Свистуха, несмотря на присутствие интеллигентных дачников, была настоящей деревней, еще более настоящей, чем абрамцевское Быково, но мое сердце уже было отдано Абрамцеву. Деревня была более настоящая, но – чего я тогда не понимала – такой красоты, таких неведомым художником скомпонованных пейзажей там не было. (Так ли это? Или моя любовь к Абрамцеву обманывает меня?) В деревенском стаде были не только коровы, но и овцы, я потом видела, как их стригли – поспешно и грубо; овцы вздрагивали, на их черной или серой коже появлялись кровавые ранки от ножниц. Вскоре после приезда мы пошли с Марией Федоровной за околицу и увидали поле, на котором росли очень зеленые растения с очень синими мелкими цветами. «Ты не знаешь, что это такое? – спросила Мария Федоровна. – Это лен». Для меня лен был чем-то древним, старинно русским, исконно деревенским.

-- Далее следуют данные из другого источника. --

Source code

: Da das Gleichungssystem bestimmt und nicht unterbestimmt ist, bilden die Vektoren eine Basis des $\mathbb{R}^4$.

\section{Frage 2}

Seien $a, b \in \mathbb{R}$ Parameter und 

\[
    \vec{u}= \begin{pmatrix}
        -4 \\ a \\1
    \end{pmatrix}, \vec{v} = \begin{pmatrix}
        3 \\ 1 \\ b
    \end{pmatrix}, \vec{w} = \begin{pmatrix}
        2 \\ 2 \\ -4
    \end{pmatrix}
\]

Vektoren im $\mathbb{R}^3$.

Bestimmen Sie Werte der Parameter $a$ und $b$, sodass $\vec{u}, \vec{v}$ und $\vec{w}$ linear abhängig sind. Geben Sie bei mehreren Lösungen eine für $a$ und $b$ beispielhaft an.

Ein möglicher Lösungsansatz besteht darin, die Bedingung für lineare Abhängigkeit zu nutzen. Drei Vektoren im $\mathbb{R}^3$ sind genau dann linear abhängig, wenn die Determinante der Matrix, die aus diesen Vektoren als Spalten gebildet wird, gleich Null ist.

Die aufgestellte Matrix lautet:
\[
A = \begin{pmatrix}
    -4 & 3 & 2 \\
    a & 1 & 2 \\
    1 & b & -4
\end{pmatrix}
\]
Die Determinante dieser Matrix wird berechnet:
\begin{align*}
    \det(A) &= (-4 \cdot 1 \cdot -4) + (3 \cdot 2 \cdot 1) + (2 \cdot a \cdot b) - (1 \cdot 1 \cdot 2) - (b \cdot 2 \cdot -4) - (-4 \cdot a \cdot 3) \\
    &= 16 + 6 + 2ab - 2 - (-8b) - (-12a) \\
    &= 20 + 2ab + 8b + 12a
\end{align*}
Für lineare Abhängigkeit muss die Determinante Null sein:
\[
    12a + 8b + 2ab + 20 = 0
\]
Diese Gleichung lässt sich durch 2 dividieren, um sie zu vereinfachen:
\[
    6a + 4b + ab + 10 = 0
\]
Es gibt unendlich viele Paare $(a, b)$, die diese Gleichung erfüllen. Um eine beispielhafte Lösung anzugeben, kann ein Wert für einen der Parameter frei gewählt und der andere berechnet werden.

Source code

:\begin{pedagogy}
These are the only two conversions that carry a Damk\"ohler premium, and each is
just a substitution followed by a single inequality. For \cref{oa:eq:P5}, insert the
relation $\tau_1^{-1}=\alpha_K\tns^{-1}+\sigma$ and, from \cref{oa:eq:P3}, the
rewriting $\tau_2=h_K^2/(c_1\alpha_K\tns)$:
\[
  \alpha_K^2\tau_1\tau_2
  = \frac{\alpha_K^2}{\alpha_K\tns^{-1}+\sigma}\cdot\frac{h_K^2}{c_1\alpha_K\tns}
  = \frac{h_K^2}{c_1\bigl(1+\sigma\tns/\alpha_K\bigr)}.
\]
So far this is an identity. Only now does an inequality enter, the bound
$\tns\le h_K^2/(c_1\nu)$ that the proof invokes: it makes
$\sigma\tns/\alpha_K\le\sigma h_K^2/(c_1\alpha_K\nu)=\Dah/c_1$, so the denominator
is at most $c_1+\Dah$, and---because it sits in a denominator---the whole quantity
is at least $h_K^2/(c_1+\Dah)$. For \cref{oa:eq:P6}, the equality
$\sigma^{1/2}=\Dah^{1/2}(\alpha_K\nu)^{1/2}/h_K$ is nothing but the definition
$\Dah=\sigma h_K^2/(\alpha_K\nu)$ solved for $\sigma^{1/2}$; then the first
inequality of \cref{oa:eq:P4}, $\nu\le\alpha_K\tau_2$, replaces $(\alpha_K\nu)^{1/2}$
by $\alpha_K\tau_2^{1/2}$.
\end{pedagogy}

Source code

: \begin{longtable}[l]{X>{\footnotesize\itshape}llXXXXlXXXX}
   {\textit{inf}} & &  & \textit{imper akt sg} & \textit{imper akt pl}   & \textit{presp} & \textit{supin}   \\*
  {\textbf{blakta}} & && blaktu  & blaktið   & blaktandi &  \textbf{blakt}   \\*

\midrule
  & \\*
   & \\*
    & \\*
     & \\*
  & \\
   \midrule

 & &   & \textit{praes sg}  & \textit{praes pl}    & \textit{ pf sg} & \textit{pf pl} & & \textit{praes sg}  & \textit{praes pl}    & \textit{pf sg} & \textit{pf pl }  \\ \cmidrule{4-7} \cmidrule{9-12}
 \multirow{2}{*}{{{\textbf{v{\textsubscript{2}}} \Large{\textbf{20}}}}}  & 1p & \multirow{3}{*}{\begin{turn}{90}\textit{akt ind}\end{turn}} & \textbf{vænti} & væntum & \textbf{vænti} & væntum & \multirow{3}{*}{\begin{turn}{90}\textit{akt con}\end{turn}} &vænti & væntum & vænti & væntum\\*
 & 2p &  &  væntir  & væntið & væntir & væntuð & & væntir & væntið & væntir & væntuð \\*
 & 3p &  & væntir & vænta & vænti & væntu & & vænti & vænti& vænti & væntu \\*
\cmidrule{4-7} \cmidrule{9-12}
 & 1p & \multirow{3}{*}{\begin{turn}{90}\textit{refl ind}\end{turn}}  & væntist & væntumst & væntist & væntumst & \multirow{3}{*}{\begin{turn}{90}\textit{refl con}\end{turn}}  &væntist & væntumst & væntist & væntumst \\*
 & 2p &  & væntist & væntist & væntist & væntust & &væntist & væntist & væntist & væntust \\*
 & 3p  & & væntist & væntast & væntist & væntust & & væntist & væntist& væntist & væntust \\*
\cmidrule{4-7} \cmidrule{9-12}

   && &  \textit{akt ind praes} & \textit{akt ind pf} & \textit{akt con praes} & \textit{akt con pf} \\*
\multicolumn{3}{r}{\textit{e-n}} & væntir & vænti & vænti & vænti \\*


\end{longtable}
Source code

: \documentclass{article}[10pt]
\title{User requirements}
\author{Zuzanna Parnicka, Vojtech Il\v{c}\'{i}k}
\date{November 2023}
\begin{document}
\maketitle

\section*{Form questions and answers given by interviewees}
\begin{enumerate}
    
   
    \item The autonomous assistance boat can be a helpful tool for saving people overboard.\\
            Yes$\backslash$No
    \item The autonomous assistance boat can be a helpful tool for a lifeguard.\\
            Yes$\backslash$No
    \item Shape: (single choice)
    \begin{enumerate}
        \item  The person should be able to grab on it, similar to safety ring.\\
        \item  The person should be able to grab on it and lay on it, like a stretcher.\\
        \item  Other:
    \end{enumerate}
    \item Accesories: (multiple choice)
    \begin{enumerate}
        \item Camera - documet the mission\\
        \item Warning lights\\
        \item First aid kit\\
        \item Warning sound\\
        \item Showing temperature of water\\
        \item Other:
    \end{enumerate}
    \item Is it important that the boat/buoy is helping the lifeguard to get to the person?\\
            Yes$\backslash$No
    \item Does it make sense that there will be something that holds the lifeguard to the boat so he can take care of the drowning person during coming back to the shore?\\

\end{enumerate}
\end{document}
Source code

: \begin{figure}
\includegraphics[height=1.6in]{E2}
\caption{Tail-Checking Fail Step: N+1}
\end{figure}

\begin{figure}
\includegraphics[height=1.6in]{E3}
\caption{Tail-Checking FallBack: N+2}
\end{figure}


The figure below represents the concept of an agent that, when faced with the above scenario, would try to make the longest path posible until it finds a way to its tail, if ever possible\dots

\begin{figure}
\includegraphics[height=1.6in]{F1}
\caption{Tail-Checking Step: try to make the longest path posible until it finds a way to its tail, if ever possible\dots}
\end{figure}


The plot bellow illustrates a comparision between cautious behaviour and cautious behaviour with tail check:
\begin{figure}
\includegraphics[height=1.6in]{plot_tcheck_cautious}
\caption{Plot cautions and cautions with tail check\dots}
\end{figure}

Купанье в Свистухе было прекрасное, но Мария Федоровна ставила меня в мучительное положение, требуя, чтобы я купалась голая. Все девочки и взрослые женщины купались в купальных костюмах или трусах. А я уже была не ребенок. Мария Федоровна исходила из своего характера: она бы, не стесняясь, даже если бы ей вслед отпускали иронические замечания, разделась и прямо, ничего не прикрывая, пошла бы к воде и таким же образом вышла бы из нее на берег. А я чувствовала себя голой среди одетых и опять не такой, как все: моя упорная нагота выглядела каким-то юродством. Правда, вряд ли кто-нибудь обращал на меня внимание, но я чувствовала себя униженной. Так было, пока Варвара Сергеевна не стала говорить Марии Федоровне там же, у реки, я расслышала только отдельные слова: «природная стыдливость» и т. п. После этого разговора Мария Федоровна разрешила мне купаться в трусиках, и мне стало намного легче.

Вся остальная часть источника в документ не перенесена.